[DESCRIPTION OF THE TASK] Copy every record exactly as it stands. Leave the pictures out.

[Source texts of formatted documents]
* * *

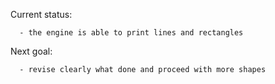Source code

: Current status:

      - the engine is able to print lines and rectangles

Next goal:

      - revise clearly what done and proceed with more shapes
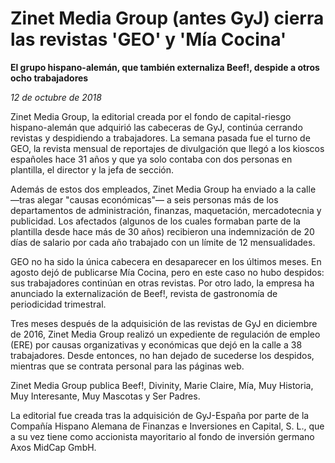 # Zinet Media Group (antes GyJ) cierra las revistas 'GEO' y 'Mía Cocina'

**El grupo hispano-alemán, que también externaliza Beef!, despide a otros ocho trabajadores**

*12 de octubre de 2018*

Zinet Media Group, la editorial creada por el fondo de capital-riesgo hispano-alemán que adquirió las cabeceras de GyJ, continúa cerrando revistas y despidiendo a trabajadores. La semana pasada fue el turno de GEO, la revista mensual de reportajes de divulgación que llegó a los kioscos españoles hace 31 años y que ya solo contaba con dos personas en plantilla, el director y la jefa de sección.

Además de estos dos empleados, Zinet Media Group ha enviado a la calle —tras alegar "causas económicas"— a seis personas más de los departamentos de administración, finanzas, maquetación, mercadotecnia y publicidad. Los afectados (algunos de los cuales formaban parte de la plantilla desde hace más de 30 años) recibieron una indemnización de 20 días de salario por cada año trabajado con un límite de 12 mensualidades.

GEO no ha sido la única cabecera en desaparecer en los últimos meses. En agosto dejó de publicarse Mía Cocina, pero en este caso no hubo despidos: sus trabajadores continúan en otras revistas. Por otro lado, la empresa ha anunciado la externalización de Beef!, revista de gastronomía de periodicidad trimestral.

Tres meses después de la adquisición de las revistas de GyJ en diciembre de 2016, Zinet Media Group realizó un expediente de regulación de empleo (ERE) por causas organizativas y económicas que dejó en la calle a 38 trabajadores. Desde entonces, no han dejado de sucederse los despidos, mientras que se contrata personal para las páginas web.

Zinet Media Group publica Beef!, Divinity, Marie Claire, Mía, Muy Historia, Muy Interesante, Muy Mascotas y Ser Padres.

La editorial fue creada tras la adquisición de GyJ-España por parte de la Compañía Hispano Alemana de Finanzas e Inversiones en Capital, S. L., que a su vez tiene como accionista mayoritario al fondo de inversión germano Axos MidCap GmbH.

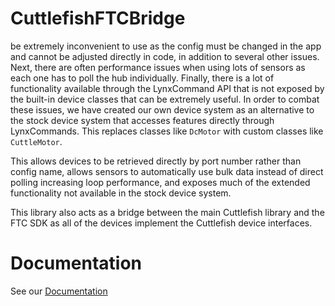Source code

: # CuttlefishFTCBridge
be extremely inconvenient to use as the config must be changed in the app and cannot be adjusted directly in code, in addition to several other issues. Next, there are often performance issues when using lots of sensors as each one has to poll the hub individually. Finally, there is a lot of functionality available through the LynxCommand API that is not exposed by the built-in device classes that can be extremely useful.
In order to combat these issues, we have created our own device system as an alternative to the stock device system that accesses features directly through LynxCommands.
This replaces classes like `DcMotor` with custom classes like `CuttleMotor`.

This allows devices to be retrieved directly by port number rather than config name, allows sensors to automatically use bulk data instead of direct polling increasing loop performance, and exposes much of the extended functionality not available in the stock device system.

This library also acts as a bridge between the main Cuttlefish library and the FTC SDK as all of the devices implement the Cuttlefish device interfaces.

# Documentation
See our [Documentation](https://14496roboctopi.github.io/Cuttlefish/)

* * *

[TASK RESULT]
Source code

: Current status:

      - the engine is able to print lines and rectangles

Next goal:

      - revise clearly what done and proceed with more shapes
 # Zinet Media Group (antes GyJ) cierra las revistas 'GEO' y 'Mía Cocina'

**El grupo hispano-alemán, que también externaliza Beef!, despide a otros ocho trabajadores**

*12 de octubre de 2018*

Zinet Media Group, la editorial creada por el fondo de capital-riesgo hispano-alemán que adquirió las cabeceras de GyJ, continúa cerrando revistas y despidiendo a trabajadores. La semana pasada fue el turno de GEO, la revista mensual de reportajes de divulgación que llegó a los kioscos españoles hace 31 años y que ya solo contaba con dos personas en plantilla, el director y la jefa de sección.

Además de estos dos empleados, Zinet Media Group ha enviado a la calle —tras alegar "causas económicas"— a seis personas más de los departamentos de administración, finanzas, maquetación, mercadotecnia y publicidad. Los afectados (algunos de los cuales formaban parte de la plantilla desde hace más de 30 años) recibieron una indemnización de 20 días de salario por cada año trabajado con un límite de 12 mensualidades.

GEO no ha sido la única cabecera en desaparecer en los últimos meses. En agosto dejó de publicarse Mía Cocina, pero en este caso no hubo despidos: sus trabajadores continúan en otras revistas. Por otro lado, la empresa ha anunciado la externalización de Beef!, revista de gastronomía de periodicidad trimestral.

Tres meses después de la adquisición de las revistas de GyJ en diciembre de 2016, Zinet Media Group realizó un expediente de regulación de empleo (ERE) por causas organizativas y económicas que dejó en la calle a 38 trabajadores. Desde entonces, no han dejado de sucederse los despidos, mientras que se contrata personal para las páginas web.

Zinet Media Group publica Beef!, Divinity, Marie Claire, Mía, Muy Historia, Muy Interesante, Muy Mascotas y Ser Padres.

La editorial fue creada tras la adquisición de GyJ-España por parte de la Compañía Hispano Alemana de Finanzas e Inversiones en Capital, S. L., que a su vez tiene como accionista mayoritario al fondo de inversión germano Axos MidCap GmbH.

Source code

: # CuttlefishFTCBridge
be extremely inconvenient to use as the config must be changed in the app and cannot be adjusted directly in code, in addition to several other issues. Next, there are often performance issues when using lots of sensors as each one has to poll the hub individually. Finally, there is a lot of functionality available through the LynxCommand API that is not exposed by the built-in device classes that can be extremely useful.
In order to combat these issues, we have created our own device system as an alternative to the stock device system that accesses features directly through LynxCommands.
This replaces classes like `DcMotor` with custom classes like `CuttleMotor`.

This allows devices to be retrieved directly by port number rather than config name, allows sensors to automatically use bulk data instead of direct polling increasing loop performance, and exposes much of the extended functionality not available in the stock device system.

This library also acts as a bridge between the main Cuttlefish library and the FTC SDK as all of the devices implement the Cuttlefish device interfaces.

# Documentation
See our [Documentation](https://14496roboctopi.github.io/Cuttlefish/)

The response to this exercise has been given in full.